Juno Award-winning hip-hop artist Maestro Fresh Wes' 1989 single "Let Your Backbone Slide" was Canada's best-selling hip-hop single for over 20 years. The hip-hop artist is also an actor appearing regularly in CBC-TV's Mr. D.
Michie Mee
"The album had six classic hip-hop singles, easy. What an album if you had the cassette with artwork or 12". That in itself was special. As a Canadian, I settled with my own taping of it off the radio and played it 'til the tape broke and I went to NYC.
"Eric B and Rakim signified what hip-hop was and looked like as reflected in their videos. Rakim said everything every MC felt. 'I ain't no joke,' 'Check out my melody,' 'I'm a microphone fiend.' It let you know in the middle of the crack era you could fiend for a microphone and 'move the crowd' after all, because MC means 'move the crowd.'
"Going to NYC and meeting a cute man who spoke mathematics and hip-hop was a definite keeper! We would bond over Rakim and hip-hop of course. But if you turned up 'Eric B. Is President' in your ride, or boom box outside or you simply lost control on the dance floor, doing the wop 'til you relocated your neck — that, my dear, was true love.
"Rakim remains the top-listed MC and this album was the beginning of many people's golden era after [Sugarhill Gang's] 'Rapper's Delight.' Paid in Full still sets the pace for DJs. When you hear this record you know what time it [is] in the party!"
Michie Mee was Canada's first hip-hop artist to sign a major label deal in the United States. She released her groundbreaking album Jamaican Funk: Canadian Style with DJ L.A. Luv in 1991. Her latest single, released last month, is entitled "Thank You."
Rich Terfry, host of CBC Radio 2's Drive
"Growing up in the Maritimes, I ate a lot of seafood when I was a kid. Both of my grandfathers fished. I didn't appreciate how good I had it and grew to hate seafood of any kind, including fancy stuff like lobster and crab. That changed when I heard Eric B. and Rakim's Paid in Full album 30 years ago. I think I was 14 years old. When I heard Rakim rap the words, 'Me and Eric B. and a nice big plate of fish/ which is my favorite dish' on the album's title track, I thought to myself, 'Well, geez, if it's good enough for Rakim, it's good enough for me.'
"Rakim made fish cool. I've been eating as much as I can since 1987.

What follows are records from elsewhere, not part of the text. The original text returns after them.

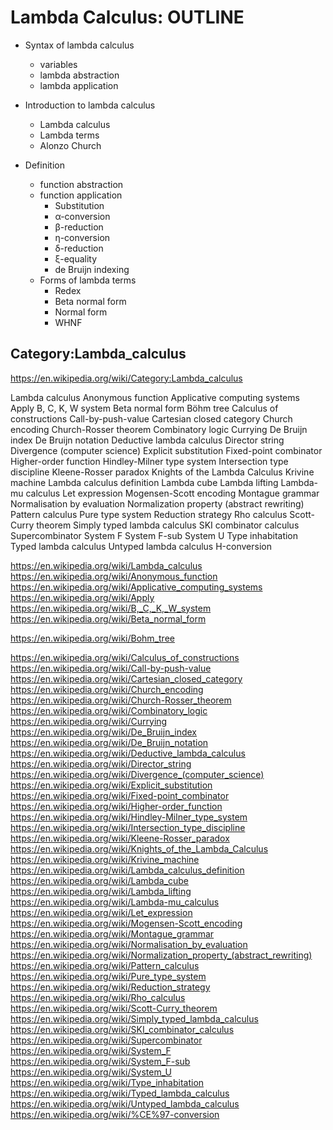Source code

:# Lambda Calculus: OUTLINE

* Syntax of lambda calculus
  - variables
  - lambda abstraction
  - lambda application


* Introduction to lambda calculus
  - Lambda calculus
  - Lambda terms
  - Alonzo Church

* Definition
  - function abstraction
  - function application
      - Substitution
      - α-conversion
      - β-reduction
      - η-conversion
      - δ-reduction
      - ξ-equality
      - de Bruijn indexing
  - Forms of lambda terms
      - Redex
      - Beta normal form
      - Normal form
      - WHNF

## Category:Lambda_calculus

https://en.wikipedia.org/wiki/Category:Lambda_calculus

Lambda calculus
Anonymous function
Applicative computing systems
Apply
B, C, K, W system
Beta normal form
Böhm tree
Calculus of constructions
Call-by-push-value
Cartesian closed category
Church encoding
Church-Rosser theorem
Combinatory logic
Currying
De Bruijn index
De Bruijn notation
Deductive lambda calculus
Director string
Divergence (computer science)
Explicit substitution
Fixed-point combinator
Higher-order function
Hindley-Milner type system
Intersection type discipline
Kleene-Rosser paradox
Knights of the Lambda Calculus
Krivine machine
Lambda calculus definition
Lambda cube
Lambda lifting
Lambda-mu calculus
Let expression
Mogensen-Scott encoding
Montague grammar
Normalisation by evaluation
Normalization property (abstract rewriting)
Pattern calculus
Pure type system
Reduction strategy
Rho calculus
Scott-Curry theorem
Simply typed lambda calculus
SKI combinator calculus
Supercombinator
System F
System F-sub
System U
Type inhabitation
Typed lambda calculus
Untyped lambda calculus
Η-conversion




https://en.wikipedia.org/wiki/Lambda_calculus
https://en.wikipedia.org/wiki/Anonymous_function
https://en.wikipedia.org/wiki/Applicative_computing_systems
https://en.wikipedia.org/wiki/Apply
https://en.wikipedia.org/wiki/B,_C,_K,_W_system
https://en.wikipedia.org/wiki/Beta_normal_form

https://en.wikipedia.org/wiki/Bohm_tree

https://en.wikipedia.org/wiki/Calculus_of_constructions
https://en.wikipedia.org/wiki/Call-by-push-value
https://en.wikipedia.org/wiki/Cartesian_closed_category
https://en.wikipedia.org/wiki/Church_encoding
https://en.wikipedia.org/wiki/Church-Rosser_theorem
https://en.wikipedia.org/wiki/Combinatory_logic
https://en.wikipedia.org/wiki/Currying
https://en.wikipedia.org/wiki/De_Bruijn_index
https://en.wikipedia.org/wiki/De_Bruijn_notation
https://en.wikipedia.org/wiki/Deductive_lambda_calculus
https://en.wikipedia.org/wiki/Director_string
https://en.wikipedia.org/wiki/Divergence_(computer_science)
https://en.wikipedia.org/wiki/Explicit_substitution
https://en.wikipedia.org/wiki/Fixed-point_combinator
https://en.wikipedia.org/wiki/Higher-order_function
https://en.wikipedia.org/wiki/Hindley-Milner_type_system
https://en.wikipedia.org/wiki/Intersection_type_discipline
https://en.wikipedia.org/wiki/Kleene-Rosser_paradox
https://en.wikipedia.org/wiki/Knights_of_the_Lambda_Calculus
https://en.wikipedia.org/wiki/Krivine_machine
https://en.wikipedia.org/wiki/Lambda_calculus_definition
https://en.wikipedia.org/wiki/Lambda_cube
https://en.wikipedia.org/wiki/Lambda_lifting
https://en.wikipedia.org/wiki/Lambda-mu_calculus
https://en.wikipedia.org/wiki/Let_expression
https://en.wikipedia.org/wiki/Mogensen-Scott_encoding
https://en.wikipedia.org/wiki/Montague_grammar
https://en.wikipedia.org/wiki/Normalisation_by_evaluation
https://en.wikipedia.org/wiki/Normalization_property_(abstract_rewriting)
https://en.wikipedia.org/wiki/Pattern_calculus
https://en.wikipedia.org/wiki/Pure_type_system
https://en.wikipedia.org/wiki/Reduction_strategy
https://en.wikipedia.org/wiki/Rho_calculus
https://en.wikipedia.org/wiki/Scott-Curry_theorem
https://en.wikipedia.org/wiki/Simply_typed_lambda_calculus
https://en.wikipedia.org/wiki/SKI_combinator_calculus
https://en.wikipedia.org/wiki/Supercombinator
https://en.wikipedia.org/wiki/System_F
https://en.wikipedia.org/wiki/System_F-sub
https://en.wikipedia.org/wiki/System_U
https://en.wikipedia.org/wiki/Type_inhabitation
https://en.wikipedia.org/wiki/Typed_lambda_calculus
https://en.wikipedia.org/wiki/Untyped_lambda_calculus
https://en.wikipedia.org/wiki/%CE%97-conversion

"My all-time favourite hip-hop song — maybe my all-time favourite song, period — is 'My Melody' by Eric B and Rakim. I'll never forget the first time I heard the album. It stunned me. Simply put, it was the most sophisticated hip-hop I'd ever heard. Rakim's lyricism was abstract and complex. I didn't put it together at the time, but looking back, I get the sense he must have been picking up some musical ideas from jazz. There are old photos floating around that show him playing saxophone when he was in high school.
"Although Eric B disputes it, some have said the great Marley Marl produced the 'My Melody' track. I can believe it. It doesn't sound like the rest of the album. The production sounds a lot like Marley's work on MC Shan's Down By Law album. Regardless of who produced what, Paid in Full was one of the first albums I heard with beats put together with sampling. It was right on the cutting edge of my favourite era of hip-hop: the sampling free-for-all that ran from the late '80s into the early '90s when DJs and producers sent me on the musical scavenger hunt that changed my life.
"Paid in Full was something completely brand new. You could argue that it was the first 'grown folks' hip-hop record. It will always be an important work of art for me and I'm sure I'll be able to recite the lyrics of every song when I'm 90 years old."
Rich Terfry is the host of CBC Radio 2's Drive. He also performs under the name Buck 65.